Nebojša Šodić

Personal information
- Full name: Nebojša Šodić
- Date of birth: 15 July 1985 (age 40)
- Place of birth: Prijedor, SFR Yugoslavia
- Position: Right back

Senior career*
- Years: Team / Apps / (Gls)
- 2003–2006: Rudar Prijedor
- 2006: Borac Banja Luka / 14 / (0)
- 2007–2008: Hajduk Kula / 15 / (0)
- 2008: → Mladost Apatin (loan) / 13 / (0)
- 2008–2012: Rudar Prijedor / 69 / (0)
- 2013: Zvijezda Gradačac / 8 / (0)
- 2013–2014: Radnik Bijeljina / 8 / (0)
- 2014–2016: Rudar Prijedor / 21 / (0)
- 2016–2018: Sloga 94

= Nebojša Šodić =

Bosnian footballer

Nebojša Šodić (Небојша Шодић; born 15 July 1985) is a Bosnian retired football defender who finished his playing career as player-coach at Sloga 94 Bijeljina.

==Club career==
He was born in Prijedor, SR Bosnia and Herzegovina, SFR Yugoslavia.

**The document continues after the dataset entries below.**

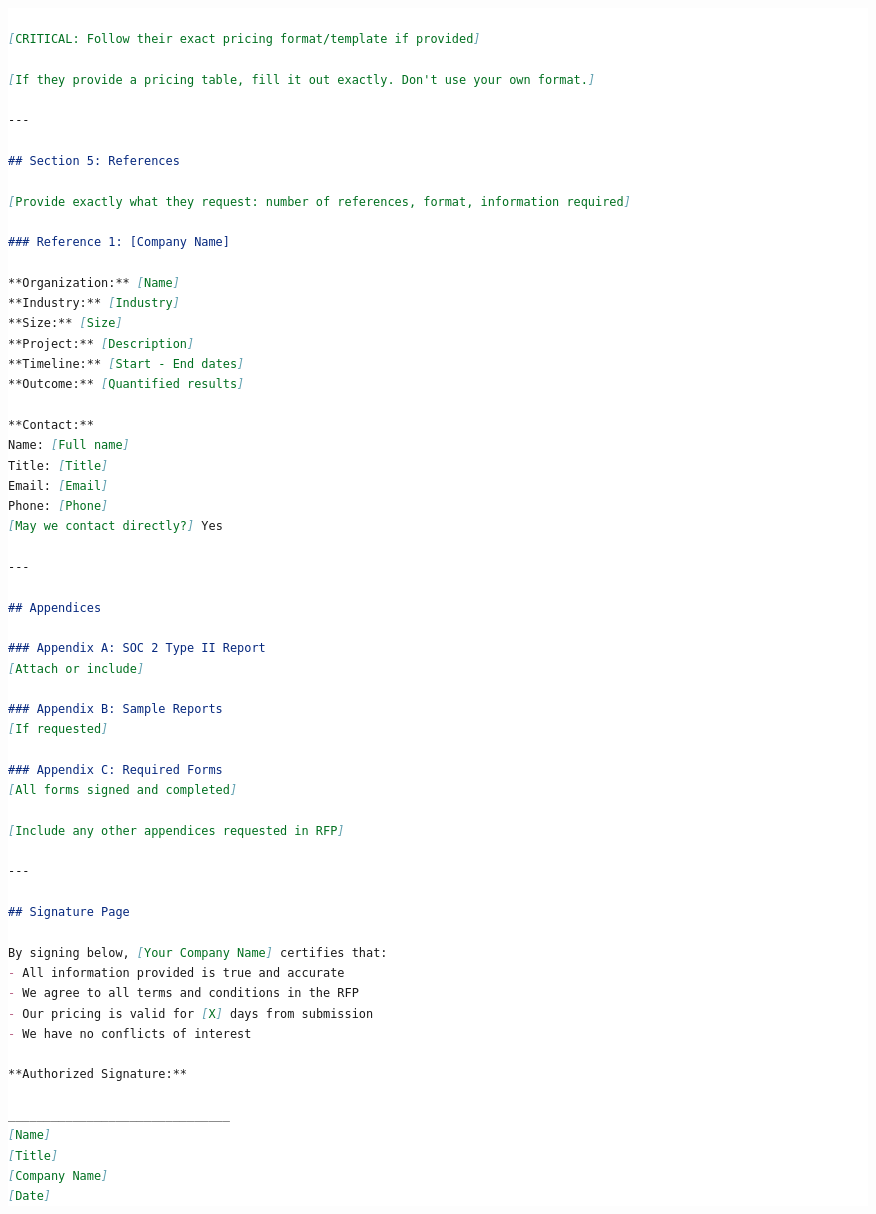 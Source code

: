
 ```markdown

[CRITICAL: Follow their exact pricing format/template if provided]

[If they provide a pricing table, fill it out exactly. Don't use your own format.]

---

## Section 5: References

[Provide exactly what they request: number of references, format, information required]

### Reference 1: [Company Name]

**Organization:** [Name]
**Industry:** [Industry]
**Size:** [Size]
**Project:** [Description]
**Timeline:** [Start - End dates]
**Outcome:** [Quantified results]

**Contact:**
Name: [Full name]
Title: [Title]
Email: [Email]
Phone: [Phone]
[May we contact directly?] Yes

---

## Appendices

### Appendix A: SOC 2 Type II Report
[Attach or include]

### Appendix B: Sample Reports
[If requested]

### Appendix C: Required Forms
[All forms signed and completed]

[Include any other appendices requested in RFP]

---

## Signature Page

By signing below, [Your Company Name] certifies that:
- All information provided is true and accurate
- We agree to all terms and conditions in the RFP
- Our pricing is valid for [X] days from submission
- We have no conflicts of interest

**Authorized Signature:**

_______________________________
[Name]
[Title]
[Company Name]
[Date]
```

After playing in one of the biggest clubs of Bosnia and Herzegovina, FK Borac Banja Luka, he moved, in January 2007, to Serbia to play in the Serbian SuperLiga club FK Hajduk Kula. In January 2008 he was loaned to FK Mladost Apatin that was playing in the Serbian second tier, the Serbian First League. Since summer 2008 he is back to Bosnia, now playing with FK Rudar Prijedor.

In January 2013, Šodić left Rudar for Zvijezda Gradačac.